Short description: PriorBox layer generates prior boxes of specified sizes and aspect ratios across all dimensions.

Parameters: PriorBox layer parameters should be specified as the data node, which is a child of the layer node.

Mathematical Formulation: PriorBox computes coordinates of prior boxes by following:

  1. First calculates center_x and center_y of prior box:

    \[ W \equiv Width \quad Of \quad Image \]

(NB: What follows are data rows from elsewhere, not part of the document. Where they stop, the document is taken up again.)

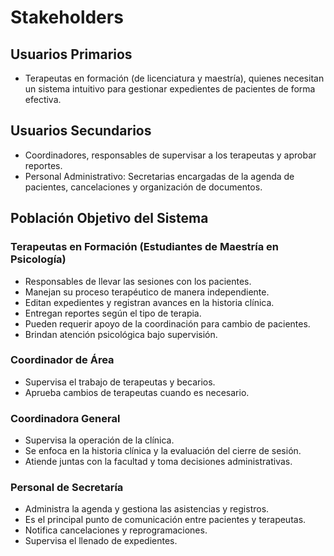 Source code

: 
<html>
<body>
    <h1>Stakeholders</h1>  
    <h2>Usuarios Primarios</h2>
    <ul>
        <li>Terapeutas en formación (de licenciatura y maestría), quienes necesitan un sistema intuitivo para gestionar expedientes de pacientes de forma efectiva.</li>
    </ul>    
    <h2>Usuarios Secundarios</h2>
    <ul>
        <li>Coordinadores, responsables de supervisar a los terapeutas y aprobar reportes.</li>
        <li>Personal Administrativo: Secretarias encargadas de la agenda de pacientes, cancelaciones y organización de documentos.</li>
    </ul>    
    <h2>Población Objetivo del Sistema</h2>
    <h3>Terapeutas en Formación (Estudiantes de Maestría en Psicología)</h3>
    <ul>
        <li>Responsables de llevar las sesiones con los pacientes.</li>
        <li>Manejan su proceso terapéutico de manera independiente.</li>
        <li>Editan expedientes y registran avances en la historia clínica.</li>
        <li>Entregan reportes según el tipo de terapia.</li>
        <li>Pueden requerir apoyo de la coordinación para cambio de pacientes.</li>
        <li>Brindan atención psicológica bajo supervisión.</li>
    </ul>    
    <h3>Coordinador de Área</h3>
    <ul>
        <li>Supervisa el trabajo de terapeutas y becarios.</li>
        <li>Aprueba cambios de terapeutas cuando es necesario.</li>
    </ul>  
    <h3>Coordinadora General</h3>
    <ul>
        <li>Supervisa la operación de la clínica.</li>
        <li>Se enfoca en la historia clínica y la evaluación del cierre de sesión.</li>
        <li>Atiende juntas con la facultad y toma decisiones administrativas.</li>
    </ul>  
    <h3>Personal de Secretaría</h3>
    <ul>
        <li>Administra la agenda y gestiona las asistencias y registros.</li>
        <li>Es el principal punto de comunicación entre pacientes y terapeutas.</li>
        <li>Notifica cancelaciones y reprogramaciones.</li>
        <li>Supervisa el llenado de expedientes.</li>
    </ul>
</body>
</html>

    \[ H \equiv Height \quad Of \quad Image \]

    • If step equals 0:

      \[ center_x=(w+0.5) \]

    \[ center_y=(h+0.5) \]

    • else:

      \[ center_x=(w+offset)*step \]

    \[ center_y=(h+offset)*step \]

    \[ w \subset \left( 0, W \right ) \]

    \[ h \subset \left( 0, H \right ) \]

  2. Then, for each $ s \subset \left( 0, min_sizes \right ) $ calculates coordinates of priorboxes:

    \[ xmin = \frac{\frac{center_x - s}{2}}{W} \]

    \[ ymin = \frac{\frac{center_y - s}{2}}{H} \]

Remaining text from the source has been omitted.